Ingmar Bergman – Part Three
Besides being aman of Theatre and Film Bergman was also a man of letters. In fact one could even argue that most of his films though cinematic in nature were also literary at their foundations. And of course he was a playwright too. His adaptations of Strindberg’s Miss Julie, The Ghost Sonata, A Dream Play along with his version of Ibsen’s A Doll’s House called Nora reflects his literary skills as much as they echo the original authors. Then there were the short plays, the monologues and other works like In the Presence of a Clown (1997), The Last Scream and After the Rehearsal (1984) that were his own original creations. Many like his one act play Painting on Wood became the foundation for some of his celebrated films. That one evolved into The Seventh Seal (1957)
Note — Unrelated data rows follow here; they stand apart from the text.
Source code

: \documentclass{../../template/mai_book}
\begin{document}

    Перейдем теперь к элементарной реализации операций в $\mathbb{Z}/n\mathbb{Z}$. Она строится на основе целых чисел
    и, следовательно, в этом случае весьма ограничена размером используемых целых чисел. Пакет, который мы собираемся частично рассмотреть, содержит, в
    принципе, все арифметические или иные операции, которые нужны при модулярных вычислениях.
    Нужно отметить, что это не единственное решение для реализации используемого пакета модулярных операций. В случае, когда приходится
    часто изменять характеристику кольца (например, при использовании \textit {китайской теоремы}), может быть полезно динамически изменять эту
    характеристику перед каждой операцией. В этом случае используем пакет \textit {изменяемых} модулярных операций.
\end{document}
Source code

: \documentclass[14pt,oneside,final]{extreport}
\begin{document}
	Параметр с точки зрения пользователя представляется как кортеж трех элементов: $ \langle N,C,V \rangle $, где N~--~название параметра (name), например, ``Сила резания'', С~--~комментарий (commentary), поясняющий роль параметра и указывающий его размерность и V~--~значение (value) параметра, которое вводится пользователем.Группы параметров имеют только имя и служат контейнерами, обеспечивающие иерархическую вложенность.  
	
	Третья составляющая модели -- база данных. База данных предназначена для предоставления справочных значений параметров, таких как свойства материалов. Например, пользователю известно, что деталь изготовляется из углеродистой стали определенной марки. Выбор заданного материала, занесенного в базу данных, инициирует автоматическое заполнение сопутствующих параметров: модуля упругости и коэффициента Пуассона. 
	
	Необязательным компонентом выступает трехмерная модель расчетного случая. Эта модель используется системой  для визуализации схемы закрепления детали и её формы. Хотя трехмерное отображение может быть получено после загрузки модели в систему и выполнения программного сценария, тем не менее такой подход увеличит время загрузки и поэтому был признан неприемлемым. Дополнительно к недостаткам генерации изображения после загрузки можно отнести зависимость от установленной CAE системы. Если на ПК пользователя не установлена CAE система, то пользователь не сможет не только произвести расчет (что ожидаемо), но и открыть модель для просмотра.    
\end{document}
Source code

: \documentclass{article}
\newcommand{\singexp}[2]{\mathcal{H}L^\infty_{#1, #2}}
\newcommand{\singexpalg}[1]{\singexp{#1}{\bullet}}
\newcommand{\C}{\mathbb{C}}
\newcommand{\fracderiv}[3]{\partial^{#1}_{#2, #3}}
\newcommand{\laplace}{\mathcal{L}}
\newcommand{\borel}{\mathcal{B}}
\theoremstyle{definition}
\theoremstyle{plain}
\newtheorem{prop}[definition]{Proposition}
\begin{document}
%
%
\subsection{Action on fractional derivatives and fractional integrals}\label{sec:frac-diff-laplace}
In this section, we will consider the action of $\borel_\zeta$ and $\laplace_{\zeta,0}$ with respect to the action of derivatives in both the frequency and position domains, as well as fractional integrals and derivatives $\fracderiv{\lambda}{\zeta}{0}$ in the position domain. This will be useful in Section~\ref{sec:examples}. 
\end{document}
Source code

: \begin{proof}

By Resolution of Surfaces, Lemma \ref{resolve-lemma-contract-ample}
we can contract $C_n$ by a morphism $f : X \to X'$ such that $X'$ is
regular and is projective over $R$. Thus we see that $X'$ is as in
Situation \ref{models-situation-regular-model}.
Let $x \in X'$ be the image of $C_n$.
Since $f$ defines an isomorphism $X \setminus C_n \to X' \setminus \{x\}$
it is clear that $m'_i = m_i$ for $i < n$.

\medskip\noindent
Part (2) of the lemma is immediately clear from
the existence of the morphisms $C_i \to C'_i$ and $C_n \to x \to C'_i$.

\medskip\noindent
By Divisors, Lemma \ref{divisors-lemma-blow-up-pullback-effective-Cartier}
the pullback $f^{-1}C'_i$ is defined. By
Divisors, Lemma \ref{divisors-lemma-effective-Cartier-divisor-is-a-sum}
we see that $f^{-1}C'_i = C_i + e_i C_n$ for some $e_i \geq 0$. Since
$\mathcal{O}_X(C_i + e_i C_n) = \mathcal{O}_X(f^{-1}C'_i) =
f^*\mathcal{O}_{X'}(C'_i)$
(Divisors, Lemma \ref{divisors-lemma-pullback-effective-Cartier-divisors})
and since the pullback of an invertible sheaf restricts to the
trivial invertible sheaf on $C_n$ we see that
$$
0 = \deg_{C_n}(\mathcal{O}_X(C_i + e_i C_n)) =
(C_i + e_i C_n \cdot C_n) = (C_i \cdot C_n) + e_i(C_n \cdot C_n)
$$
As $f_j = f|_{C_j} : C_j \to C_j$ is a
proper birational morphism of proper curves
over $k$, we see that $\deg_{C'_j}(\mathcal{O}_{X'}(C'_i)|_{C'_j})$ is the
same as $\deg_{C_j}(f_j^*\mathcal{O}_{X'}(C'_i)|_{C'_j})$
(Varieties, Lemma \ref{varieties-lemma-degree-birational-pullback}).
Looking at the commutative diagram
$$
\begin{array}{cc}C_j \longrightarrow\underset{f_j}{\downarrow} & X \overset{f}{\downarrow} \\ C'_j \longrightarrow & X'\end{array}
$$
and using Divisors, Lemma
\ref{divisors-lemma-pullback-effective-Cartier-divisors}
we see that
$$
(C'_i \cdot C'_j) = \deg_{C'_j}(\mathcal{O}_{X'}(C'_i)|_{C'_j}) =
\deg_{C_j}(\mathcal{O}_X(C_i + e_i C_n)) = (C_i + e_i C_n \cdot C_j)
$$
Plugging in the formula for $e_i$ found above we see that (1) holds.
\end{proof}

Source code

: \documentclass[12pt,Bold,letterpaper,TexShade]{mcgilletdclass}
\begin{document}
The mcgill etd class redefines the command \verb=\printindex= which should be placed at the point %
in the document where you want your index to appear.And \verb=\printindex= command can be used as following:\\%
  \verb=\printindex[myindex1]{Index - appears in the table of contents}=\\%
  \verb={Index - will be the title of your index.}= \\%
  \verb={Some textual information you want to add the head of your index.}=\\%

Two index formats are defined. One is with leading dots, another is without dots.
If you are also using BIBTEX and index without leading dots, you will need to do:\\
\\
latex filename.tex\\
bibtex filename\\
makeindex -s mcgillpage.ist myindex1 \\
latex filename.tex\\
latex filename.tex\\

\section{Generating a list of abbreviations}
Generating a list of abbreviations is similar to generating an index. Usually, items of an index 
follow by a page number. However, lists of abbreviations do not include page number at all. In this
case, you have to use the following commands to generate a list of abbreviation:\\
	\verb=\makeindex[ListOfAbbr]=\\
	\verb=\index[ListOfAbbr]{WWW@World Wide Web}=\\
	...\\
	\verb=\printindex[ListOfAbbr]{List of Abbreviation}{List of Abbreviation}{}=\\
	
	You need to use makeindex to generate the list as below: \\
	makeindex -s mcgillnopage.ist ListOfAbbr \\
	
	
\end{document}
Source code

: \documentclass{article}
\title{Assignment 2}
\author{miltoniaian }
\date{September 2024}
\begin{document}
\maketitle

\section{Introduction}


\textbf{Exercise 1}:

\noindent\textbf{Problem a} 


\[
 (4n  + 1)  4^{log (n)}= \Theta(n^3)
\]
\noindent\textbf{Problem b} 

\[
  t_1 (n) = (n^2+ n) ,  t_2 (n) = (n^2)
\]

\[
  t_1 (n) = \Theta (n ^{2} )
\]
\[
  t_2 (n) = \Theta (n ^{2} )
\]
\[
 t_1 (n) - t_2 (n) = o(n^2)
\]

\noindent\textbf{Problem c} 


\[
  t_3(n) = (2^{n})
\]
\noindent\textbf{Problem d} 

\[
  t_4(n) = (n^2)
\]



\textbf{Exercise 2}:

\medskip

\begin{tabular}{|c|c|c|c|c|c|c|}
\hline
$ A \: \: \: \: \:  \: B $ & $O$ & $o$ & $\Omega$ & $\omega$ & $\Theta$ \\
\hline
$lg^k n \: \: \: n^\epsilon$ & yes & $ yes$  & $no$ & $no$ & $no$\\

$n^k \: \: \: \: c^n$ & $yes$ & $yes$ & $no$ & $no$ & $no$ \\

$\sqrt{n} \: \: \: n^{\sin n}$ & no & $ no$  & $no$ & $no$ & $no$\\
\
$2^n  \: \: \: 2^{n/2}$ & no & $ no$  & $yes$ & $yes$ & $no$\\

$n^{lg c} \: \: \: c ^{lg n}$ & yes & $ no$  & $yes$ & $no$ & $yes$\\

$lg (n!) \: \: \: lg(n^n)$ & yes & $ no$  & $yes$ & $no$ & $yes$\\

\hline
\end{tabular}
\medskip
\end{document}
The literary Bergman is on display via the publications of the scripts from many of his best known films because they are viewed as valuable literary works as well as the outlines/floor plans for all those critically acclaimed films. I have read just about everyone that’s been translated into English and can attest to their value as worthwhile literary works. I particularly like the group collected under the title Four Stories by Ingmar Bergman published by Anchor Press/ Doubleday in 1976. It contains the scripts for The Touch, Cries and Whispers, The Hour of the Wolf and The Passion of Anna. What’s interesting about this collection is that the various film scripts are not written in the standard format that we have become accustomed to. They are written in various forms and styles because as he said once “A screenplay can never express what the film wants to convey.” So instead he writes his scenarios sometimes as a novella, as short stories as diary entries and in the case of Cries and Whisper (1972) as a long letter to the cast and crew which begins this way:
“My Dear Friends, We are going to make a film together. It will look different from our other works and this scrip will also look different. We shall try to strain the medium’s resources in a rather complicated way. More than usual therefore I must tell you what it is I’m after; then we can get together and talk over how we are to give shape to our problems, cinematographically and artistically.”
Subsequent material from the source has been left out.